Data that will need to be gathered from a field survey include data on stream banks and the channel, any required dam data, and bridge/culvert data. If LiDAR data are available for data in the overbanks the survey of the channel and structures can be merged with the LiDAR data. If LiDAR data is not going to be used, the survey should include the overbank area with the lateral extents of the topographic data to contain the 100-year event within the hydraulic cross sections. A survey is required for all projects that require an H&H analysis, and it is the designer’s responsibility to request the survey. Any specific information needed for the Hydraulic Checklist or information in addition to that normally required must be included in the survey request. See Appendix 104-2 for a sample survey request.
For hydraulic studies, the downstream and upstream limits vary based on a number of factors, including tidal influences, other structures within the reach, backwater from other streams/rivers, and the slope of the channel. Streams with flatter slopes or with backwater conditions from a downstream river typically require a longer study reach to be able to balance energies and get an accurate analysis at the bridge.

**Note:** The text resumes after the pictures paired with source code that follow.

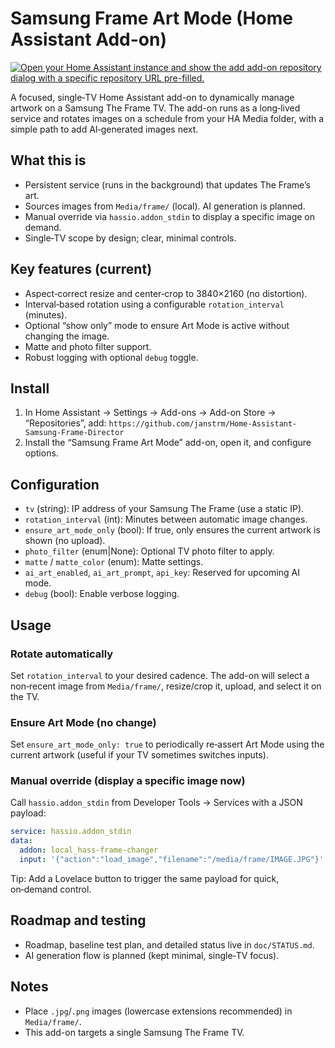 # Samsung Frame Art Mode (Home Assistant Add-on)

[![Open your Home Assistant instance and show the add add-on repository dialog with a specific repository URL pre-filled.](https://my.home-assistant.io/badges/supervisor_add_addon_repository.svg)](https://my.home-assistant.io/redirect/supervisor_add_addon_repository/?repository_url=https%3A%2F%2Fgithub.com%2Fjanstrm%2FHome-Assistant-Samsung-Frame-Director)

A focused, single‑TV Home Assistant add-on to dynamically manage artwork on a Samsung The Frame TV. The add-on runs as a long‑lived service and rotates images on a schedule from your HA Media folder, with a simple path to add AI‑generated images next.

## What this is
- Persistent service (runs in the background) that updates The Frame’s art.
- Sources images from `Media/frame/` (local). AI generation is planned.
- Manual override via `hassio.addon_stdin` to display a specific image on demand.
- Single‑TV scope by design; clear, minimal controls.

## Key features (current)
- Aspect‑correct resize and center‑crop to 3840×2160 (no distortion).
- Interval‑based rotation using a configurable `rotation_interval` (minutes).
- Optional “show only” mode to ensure Art Mode is active without changing the image.
- Matte and photo filter support.
- Robust logging with optional `debug` toggle.

## Install
1. In Home Assistant → Settings → Add-ons → Add-on Store → “Repositories”, add:
   `https://github.com/janstrm/Home-Assistant-Samsung-Frame-Director`
2. Install the “Samsung Frame Art Mode” add-on, open it, and configure options.

## Configuration
- `tv` (string): IP address of your Samsung The Frame (use a static IP).
- `rotation_interval` (int): Minutes between automatic image changes.
- `ensure_art_mode_only` (bool): If true, only ensures the current artwork is shown (no upload).
- `photo_filter` (enum|None): Optional TV photo filter to apply.
- `matte` / `matte_color` (enum): Matte settings.
- `ai_art_enabled`, `ai_art_prompt`, `api_key`: Reserved for upcoming AI mode.
- `debug` (bool): Enable verbose logging.

## Usage
### Rotate automatically
Set `rotation_interval` to your desired cadence. The add-on will select a non‑recent image from `Media/frame/`, resize/crop it, upload, and select it on the TV.

### Ensure Art Mode (no change)
Set `ensure_art_mode_only: true` to periodically re‑assert Art Mode using the current artwork (useful if your TV sometimes switches inputs).

### Manual override (display a specific image now)
Call `hassio.addon_stdin` from Developer Tools → Services with a JSON payload:

```yaml
service: hassio.addon_stdin
data:
  addon: local_hass-frame-changer
  input: '{"action":"load_image","filename":"/media/frame/IMAGE.JPG"}'
```

Tip: Add a Lovelace button to trigger the same payload for quick, on‑demand control.

## Roadmap and testing
- Roadmap, baseline test plan, and detailed status live in `doc/STATUS.md`.
- AI generation flow is planned (kept minimal, single‑TV focus).

## Notes
- Place `.jpg`/`.png` images (lowercase extensions recommended) in `Media/frame/`.
- This add-on targets a single Samsung The Frame TV.
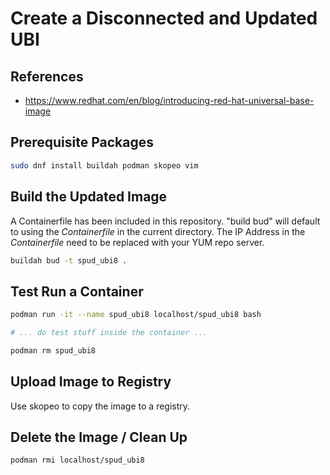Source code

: Create a Disconnected and Updated UBI
=====================================

References
----------

   * https://www.redhat.com/en/blog/introducing-red-hat-universal-base-image

Prerequisite Packages
---------------------

```bash
sudo dnf install buildah podman skopeo vim
```

Build the Updated Image
-----------------------

A Containerfile has been included in this repository.  "build bud" will default to using the _Containerfile_ in the current directory.
The IP Address in the _Containerfile_ need to be replaced with your YUM repo server.

```bash
buildah bud -t spud_ubi8 .
```

Test Run a Container
--------------------

```bash
podman run -it --name spud_ubi8 localhost/spud_ubi8 bash

# ... do test stuff inside the container ...

podman rm spud_ubi8
```

Upload Image to Registry
------------------------

Use skopeo to copy the image to a registry.


Delete the Image / Clean Up
---------------------------

```bash
podman rmi localhost/spud_ubi8
```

The limits of the profile computation should be extended downstream to the point where a flow is not affected by the structure (i.e., the flow has fully expanded). This downstream limit can be determined by computing a sensitivity analysis. The HEC-RAS model can be executed starting at normal depth, and then subsequent runs can be started 1 foot below and above normal depth to see if the model converges before the location of the proposed bridge, as shown on Figure 104‑1. The expansion reach length is defined as the distance from the cross section placed immediately downstream of the bridge to the cross section where the flow is assumed to be fully expanded. Chapter 5 of the HEC-RAS River Analysis System Hydraulic Reference Manual (USACE HEC, 2010) provides additional guidance on determining the distance to the downstream end of the expansion reach.